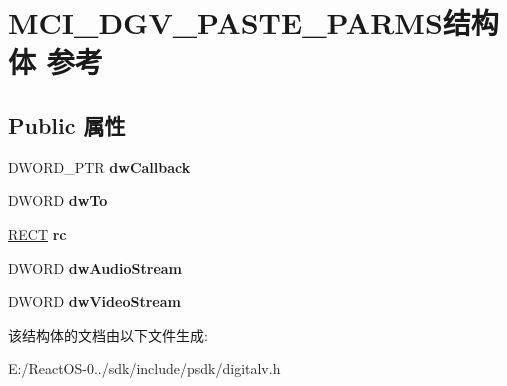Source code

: \hypertarget{struct_m_c_i___d_g_v___p_a_s_t_e___p_a_r_m_s}{}\section{M\+C\+I\+\_\+\+D\+G\+V\+\_\+\+P\+A\+S\+T\+E\+\_\+\+P\+A\+R\+M\+S结构体 参考}
\label{struct_m_c_i___d_g_v___p_a_s_t_e___p_a_r_m_s}
\subsection*{Public 属性}
\begin{DoxyCompactItemize}
\item 
\mbox{\label{struct_m_c_i___d_g_v___p_a_s_t_e___p_a_r_m_s_a553d2fc9f0008065ba98c739e9d65dab}} 
D\+W\+O\+R\+D\+\_\+\+P\+TR {\bfseries dw\+Callback}
\item 
\mbox{\label{struct_m_c_i___d_g_v___p_a_s_t_e___p_a_r_m_s_a1bf35db600f784daa27eb888253db19f}} 
D\+W\+O\+RD {\bfseries dw\+To}
\item 
\mbox{\label{struct_m_c_i___d_g_v___p_a_s_t_e___p_a_r_m_s_ac3bd137cac5c3d872bb1e00a59927f60}} 
\hyperlink{structtag_r_e_c_t}{R\+E\+CT} {\bfseries rc}
\item 
\mbox{\label{struct_m_c_i___d_g_v___p_a_s_t_e___p_a_r_m_s_a03e53dd723181db89c44ed139d5916cb}} 
D\+W\+O\+RD {\bfseries dw\+Audio\+Stream}
\item 
\mbox{\label{struct_m_c_i___d_g_v___p_a_s_t_e___p_a_r_m_s_abc2a74f049a4f1d2db1561256b0ab6b2}} 
D\+W\+O\+RD {\bfseries dw\+Video\+Stream}
\end{DoxyCompactItemize}


该结构体的文档由以下文件生成\+:\begin{DoxyCompactItemize}
\item 
E\+:/\+React\+O\+S-\/0../sdk/include/psdk/digitalv.\+h\end{DoxyCompactItemize}
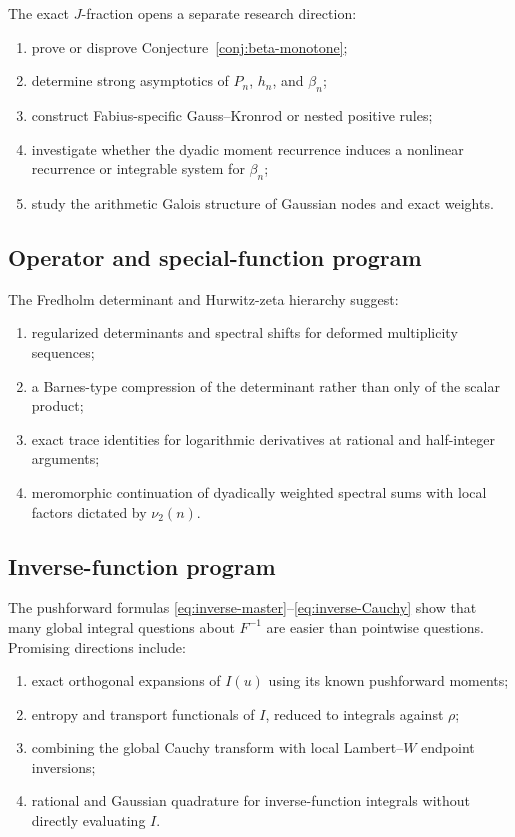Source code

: \documentclass[11pt]{article}
\theoremstyle{definition}
\theoremstyle{remark}
\begin{document}
The exact \(J\)-fraction opens a separate research direction:

\begin{enumerate}
\item prove or disprove Conjecture~\ref{conj:beta-monotone};
\item determine strong asymptotics of \(P_n\), \(h_n\), and \(\beta_n\);
\item construct Fabius-specific Gauss--Kronrod or nested positive rules;
\item investigate whether the dyadic moment recurrence induces a nonlinear recurrence or
      integrable system for \(\beta_n\);
\item study the arithmetic Galois structure of Gaussian nodes and exact weights.
\end{enumerate}

\subsection{Operator and special-function program}

The Fredholm determinant and Hurwitz-zeta hierarchy suggest:

\begin{enumerate}
\item regularized determinants and spectral shifts for deformed multiplicity sequences;
\item a Barnes-type compression of the determinant rather than only of the scalar product;
\item exact trace identities for logarithmic derivatives at rational and half-integer
      arguments;
\item meromorphic continuation of dyadically weighted spectral sums with local factors
      dictated by \(\nu_2(n)\).
\end{enumerate}

\subsection{Inverse-function program}

The pushforward formulas \eqref{eq:inverse-master}--\eqref{eq:inverse-Cauchy} show that
many global integral questions about \(F^{-1}\) are easier than pointwise questions.
Promising directions include:

\begin{enumerate}
\item exact orthogonal expansions of \(I(u)\) using its known pushforward moments;
\item entropy and transport functionals of \(I\), reduced to integrals against \(\rho\);
\item combining the global Cauchy transform with local Lambert--\(W\) endpoint inversions;
\item rational and Gaussian quadrature for inverse-function integrals without directly
      evaluating \(I\).
\end{enumerate}
\end{document}
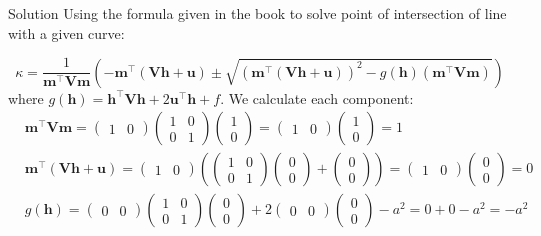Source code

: \documentclass{beamer}
\newcommand{\myvec}[1]{\ensuremath{\begin{pmatrix}#1\end{pmatrix}}}
\begin{document}
\begin{frame}{Solution}
Using the formula given in the  book to solve point of intersection of line with a given curve:

\[
\kappa = \frac{1}{\mathbf{m}^\top\mathbf{V}\mathbf{m}} \left( -\mathbf{m}^\top(\mathbf{V}\mathbf{h} + \mathbf{u}) \pm \sqrt{ (\mathbf{m}^\top(\mathbf{V}\mathbf{h} + \mathbf{u}))^2 - g(\mathbf{h})(\mathbf{m}^\top\mathbf{V}\mathbf{m}) } \right)
\]
where $g(\mathbf{h}) = \mathbf{h}^\top\mathbf{V}\mathbf{h} + 2\mathbf{u}^\top\mathbf{h} + f$. We calculate each component:
\begin{align}
	&\mathbf{m}^\top\mathbf{V}\mathbf{m} = \myvec{1 & 0} \myvec{1 & 0 \\ 0 & 1} \myvec{1 \\ 0} = \myvec{1 & 0} \myvec{1 \\ 0} = 1\\
	&\mathbf{m}^\top(\mathbf{V}\mathbf{h} + \mathbf{u}) = \myvec{1 & 0} \left( \myvec{1 & 0 \\ 0 & 1} \myvec{0 \\ 0} + \myvec{0 \\ 0} \right) = \myvec{1 & 0} \myvec{0 \\ 0} = 0\\
	&g(\mathbf{h}) = \myvec{0 & 0}\myvec{1 & 0 \\ 0 & 1}\myvec{0 \\ 0} + 2\myvec{0 & 0}\myvec{0 \\ 0} - a^2 = 0 + 0 - a^2 = -a^2
\end{align}
\end{frame}
\end{document}
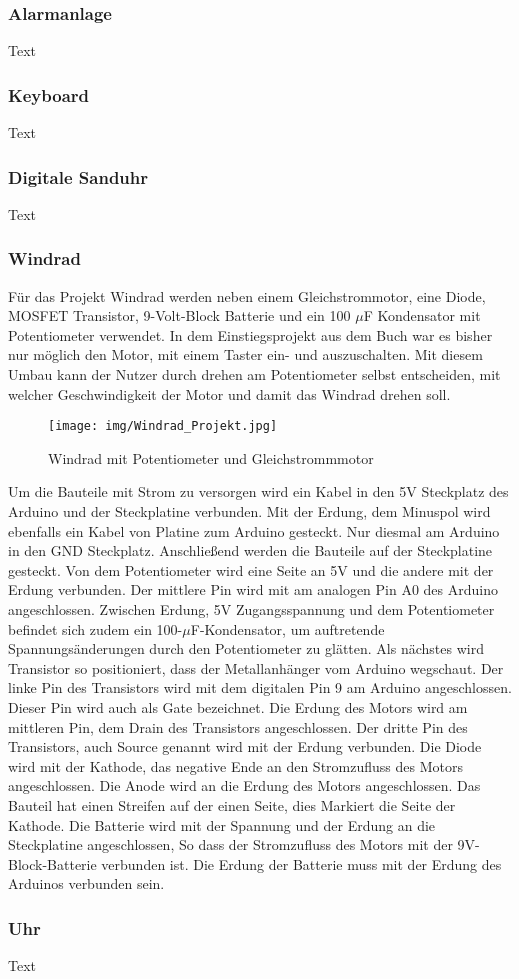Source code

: \subsubsection{Alarmanlage}
Text

\subsubsection{Keyboard}
Text

\subsubsection{Digitale Sanduhr}
Text

\subsubsection{Windrad}

Für das Projekt Windrad werden neben einem Gleichstrommotor, eine Diode, MOSFET Transistor, 9-Volt-Block Batterie und ein 100 $\mu$F Kondensator mit Potentiometer verwendet. In dem Einstiegsprojekt aus dem Buch war es bisher nur möglich den Motor, mit einem Taster ein- und auszuschalten. Mit diesem Umbau kann der Nutzer durch drehen am Potentiometer selbst entscheiden, mit welcher Geschwindigkeit der Motor und damit das Windrad drehen soll.
\\

\begin{figure}[h]
\begin{center}
\texttt{[image: img/Windrad\_Projekt.jpg]}
\caption{Windrad mit Potentiometer und Gleichstrommmotor}
\label{Windrad_project}
\end{center}
\end{figure}
Um die Bauteile mit Strom zu versorgen wird ein Kabel in den 5V Steckplatz des Arduino und der Steckplatine verbunden. Mit der Erdung, dem Minuspol wird ebenfalls ein Kabel von Platine zum Arduino gesteckt. Nur diesmal am Arduino in den GND Steckplatz. Anschließend werden die Bauteile auf der Steckplatine gesteckt. Von dem Potentiometer wird eine Seite an 5V und die andere mit der Erdung verbunden. Der mittlere Pin wird mit am analogen Pin A0 des Arduino angeschlossen. Zwischen Erdung, 5V Zugangsspannung und dem Potentiometer befindet sich zudem ein 100-$\mu$F-Kondensator, um auftretende Spannungsänderungen durch den Potentiometer zu glätten. Als nächstes wird Transistor so positioniert, dass der Metallanhänger vom Arduino wegschaut. Der linke Pin des Transistors wird mit dem digitalen Pin 9 am Arduino angeschlossen. Dieser Pin wird auch als Gate bezeichnet. Die Erdung des Motors wird am mittleren Pin, dem Drain des Transistors angeschlossen. Der dritte Pin des Transistors, auch Source genannt wird mit der Erdung verbunden. Die Diode wird mit der Kathode, das negative Ende an den Stromzufluss des Motors angeschlossen. Die Anode wird an die Erdung des Motors angeschlossen. Das Bauteil hat einen Streifen auf der einen Seite, dies Markiert die Seite der Kathode. Die Batterie wird mit der Spannung und der Erdung an die Steckplatine angeschlossen, So dass der Stromzufluss des Motors mit der 9V-Block-Batterie verbunden ist. Die Erdung der Batterie muss mit der Erdung des Arduinos verbunden sein.


\subsubsection{Uhr}
Text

########

Here the job is to set down exactly the lines of the material above that fall between the one with "integrable system for \(\beta_n\);" and the one with "dictated by \(\nu_2(n)\).", inclusive, and nothing beyond them.

      integrable system for \(\beta_n\);
\item study the arithmetic Galois structure of Gaussian nodes and exact weights.
\end{enumerate}

\subsection{Operator and special-function program}

The Fredholm determinant and Hurwitz-zeta hierarchy suggest:

\begin{enumerate}
\item regularized determinants and spectral shifts for deformed multiplicity sequences;
\item a Barnes-type compression of the determinant rather than only of the scalar product;
\item exact trace identities for logarithmic derivatives at rational and half-integer
      arguments;
\item meromorphic continuation of dyadically weighted spectral sums with local factors
      dictated by \(\nu_2(n)\).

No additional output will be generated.